Bab 1. Friendship System?

Setelah liburan yang menyenangkan namun singkat, siswa siswi SMK Rangka Raya mulai beraktifitas kembali. Karena kakak kelas mereka tidak lagi masuk sekolah setelah UKK dan US, mereka harus mengatasi kerinduan para guru yang disampaikan dengan rangkaian tugas praktek dan tugas teori yang sudah mengantri sejak lama di Whatsapp dan buku tulis masing-masing.

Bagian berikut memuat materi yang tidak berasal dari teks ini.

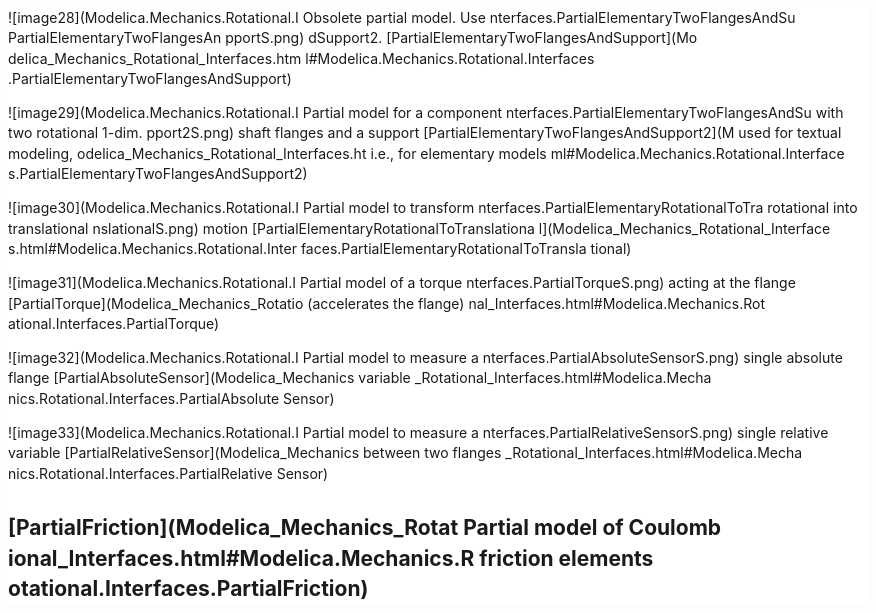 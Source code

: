   ![image28](Modelica.Mechanics.Rotational.I Obsolete partial model. Use
  nterfaces.PartialElementaryTwoFlangesAndSu PartialElementaryTwoFlangesAn
  pportS.png)                                dSupport2.
  [PartialElementaryTwoFlangesAndSupport](Mo 
  delica_Mechanics_Rotational_Interfaces.htm 
  l#Modelica.Mechanics.Rotational.Interfaces 
  .PartialElementaryTwoFlangesAndSupport)    

  ![image29](Modelica.Mechanics.Rotational.I Partial model for a component
  nterfaces.PartialElementaryTwoFlangesAndSu with two rotational 1-dim.
  pport2S.png)                               shaft flanges and a support
  [PartialElementaryTwoFlangesAndSupport2](M used for textual modeling,
  odelica_Mechanics_Rotational_Interfaces.ht i.e., for elementary models
  ml#Modelica.Mechanics.Rotational.Interface 
  s.PartialElementaryTwoFlangesAndSupport2)  

  ![image30](Modelica.Mechanics.Rotational.I Partial model to transform
  nterfaces.PartialElementaryRotationalToTra rotational into translational
  nslationalS.png)                           motion
  [PartialElementaryRotationalToTranslationa 
  l](Modelica_Mechanics_Rotational_Interface 
  s.html#Modelica.Mechanics.Rotational.Inter 
  faces.PartialElementaryRotationalToTransla 
  tional)                                    

  ![image31](Modelica.Mechanics.Rotational.I Partial model of a torque
  nterfaces.PartialTorqueS.png)              acting at the flange
  [PartialTorque](Modelica_Mechanics_Rotatio (accelerates the flange)
  nal_Interfaces.html#Modelica.Mechanics.Rot 
  ational.Interfaces.PartialTorque)          

  ![image32](Modelica.Mechanics.Rotational.I Partial model to measure a
  nterfaces.PartialAbsoluteSensorS.png)      single absolute flange
  [PartialAbsoluteSensor](Modelica_Mechanics variable
  _Rotational_Interfaces.html#Modelica.Mecha 
  nics.Rotational.Interfaces.PartialAbsolute 
  Sensor)                                    

  ![image33](Modelica.Mechanics.Rotational.I Partial model to measure a
  nterfaces.PartialRelativeSensorS.png)      single relative variable
  [PartialRelativeSensor](Modelica_Mechanics between two flanges
  _Rotational_Interfaces.html#Modelica.Mecha 
  nics.Rotational.Interfaces.PartialRelative 
  Sensor)                                    

  [PartialFriction](Modelica_Mechanics_Rotat Partial model of Coulomb
  ional_Interfaces.html#Modelica.Mechanics.R friction elements
  otational.Interfaces.PartialFriction)      
  ------------------------------------------------------------------------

Cuaca yang masih masuk musim hujan juga tidak membantu para murid dengan pekerjaan rumah mereka. Air Conditioner dengan suara hujan deras diluar jendela kelas hanya membuat anak-anak yang baru sampai ke dalam kelas merasa mengantuk.

Sementara itu, di bagian tengah kelas..

"Kenapa jawabanmu C? Bukan D, ya?"

Murid yang memakai hoodie di dalam kelas menunjukkan buku tulisnya dan melingkari nomor 13 dengan jari sebelum melihat ke siswi yang melihat buku tulis itu setengah hati.

"Darimana kamu dapat jawaban itu? Aku dapat dari Qanda kok." Tanya sang siswi lagi.

"Brainly."

PLAK-

Yang lainnya sibuk mengerjakan tugas dari berbagai mata pelajaran lain dan mengabaikan siswi yang memukuli siswa berhoodie dengan buku paket setebal 5 cm.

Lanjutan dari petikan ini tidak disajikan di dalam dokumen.